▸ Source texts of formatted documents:
Start of Block

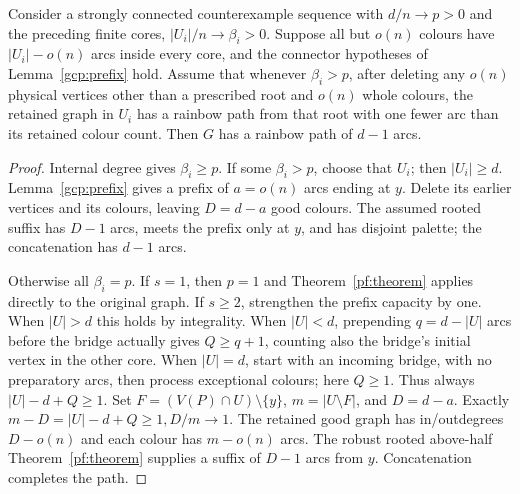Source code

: \begin{proposition}\label{gcp:completion}
Consider a strongly connected counterexample sequence with $d/n\to{}p>0$ and the preceding finite cores, $|U_i|/n\to\beta_i>0$. Suppose all but $o(n)$ colours have $|U_i|-o(n)$ arcs inside every core, and the connector hypotheses of Lemma~\ref{gcp:prefix} hold. Assume that whenever $\beta_i>p$, after deleting any $o(n)$ physical vertices other than a prescribed root and $o(n)$ whole colours, the retained graph in $U_i$ has a rainbow path from that root with one fewer arc than its retained colour count. Then $G$ has a rainbow path of $d-1$ arcs.
\end{proposition}
\begin{proof}
Internal degree gives $\beta_i\ge{}p$. If some $\beta_i>p$, choose that $U_i$; then $|U_i|\ge{}d$. Lemma~\ref{gcp:prefix} gives a prefix of $a=o(n)$ arcs ending at $y$. Delete its earlier vertices and its colours, leaving $D=d-a$ good colours. The assumed rooted suffix has $D-1$ arcs, meets the prefix only at $y$, and has disjoint palette; the concatenation has $d-1$ arcs.

Otherwise all $\beta_i=p$. If $s=1$, then $p=1$ and Theorem~\ref{pf:theorem} applies directly to the original graph. If $s\ge2$, strengthen the prefix capacity by one. When $|U|>d$ this holds by integrality. When $|U|<d$, prepending $q=d-|U|$ arcs before the bridge actually gives $Q\ge{}q+1$, counting also the bridge's initial vertex in the other core. When $|U|=d$, start with an incoming bridge, with no preparatory arcs, then process exceptional colours; here $Q\ge1$. Thus always $|U|-d+Q\ge1$. Set $F=(V(P)\cap{}U)\setminus\{y\}$, $m=|U\setminus{}F|$, and $D=d-a$. Exactly $m-D=|U|-d+Q\ge1,D/m\longrightarrow1$. The retained good graph has in/outdegrees $D-o(n)$ and each colour has $m-o(n)$ arcs. The robust rooted above-half Theorem~\ref{pf:theorem} supplies a suffix of $D-1$ arcs from $y$. Concatenation completes the path.
\end{proof}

End of Block

▸ Work to be completed: Reproduce each line above exactly, but not a single picture.

▸ Response:
Source code

: \begin{proposition}\label{gcp:completion}
Consider a strongly connected counterexample sequence with $d/n\to{}p>0$ and the preceding finite cores, $|U_i|/n\to\beta_i>0$. Suppose all but $o(n)$ colours have $|U_i|-o(n)$ arcs inside every core, and the connector hypotheses of Lemma~\ref{gcp:prefix} hold. Assume that whenever $\beta_i>p$, after deleting any $o(n)$ physical vertices other than a prescribed root and $o(n)$ whole colours, the retained graph in $U_i$ has a rainbow path from that root with one fewer arc than its retained colour count. Then $G$ has a rainbow path of $d-1$ arcs.
\end{proposition}
\begin{proof}
Internal degree gives $\beta_i\ge{}p$. If some $\beta_i>p$, choose that $U_i$; then $|U_i|\ge{}d$. Lemma~\ref{gcp:prefix} gives a prefix of $a=o(n)$ arcs ending at $y$. Delete its earlier vertices and its colours, leaving $D=d-a$ good colours. The assumed rooted suffix has $D-1$ arcs, meets the prefix only at $y$, and has disjoint palette; the concatenation has $d-1$ arcs.

Otherwise all $\beta_i=p$. If $s=1$, then $p=1$ and Theorem~\ref{pf:theorem} applies directly to the original graph. If $s\ge2$, strengthen the prefix capacity by one. When $|U|>d$ this holds by integrality. When $|U|<d$, prepending $q=d-|U|$ arcs before the bridge actually gives $Q\ge{}q+1$, counting also the bridge's initial vertex in the other core. When $|U|=d$, start with an incoming bridge, with no preparatory arcs, then process exceptional colours; here $Q\ge1$. Thus always $|U|-d+Q\ge1$. Set $F=(V(P)\cap{}U)\setminus\{y\}$, $m=|U\setminus{}F|$, and $D=d-a$. Exactly $m-D=|U|-d+Q\ge1,D/m\longrightarrow1$. The retained good graph has in/outdegrees $D-o(n)$ and each colour has $m-o(n)$ arcs. The robust rooted above-half Theorem~\ref{pf:theorem} supplies a suffix of $D-1$ arcs from $y$. Concatenation completes the path.
\end{proof}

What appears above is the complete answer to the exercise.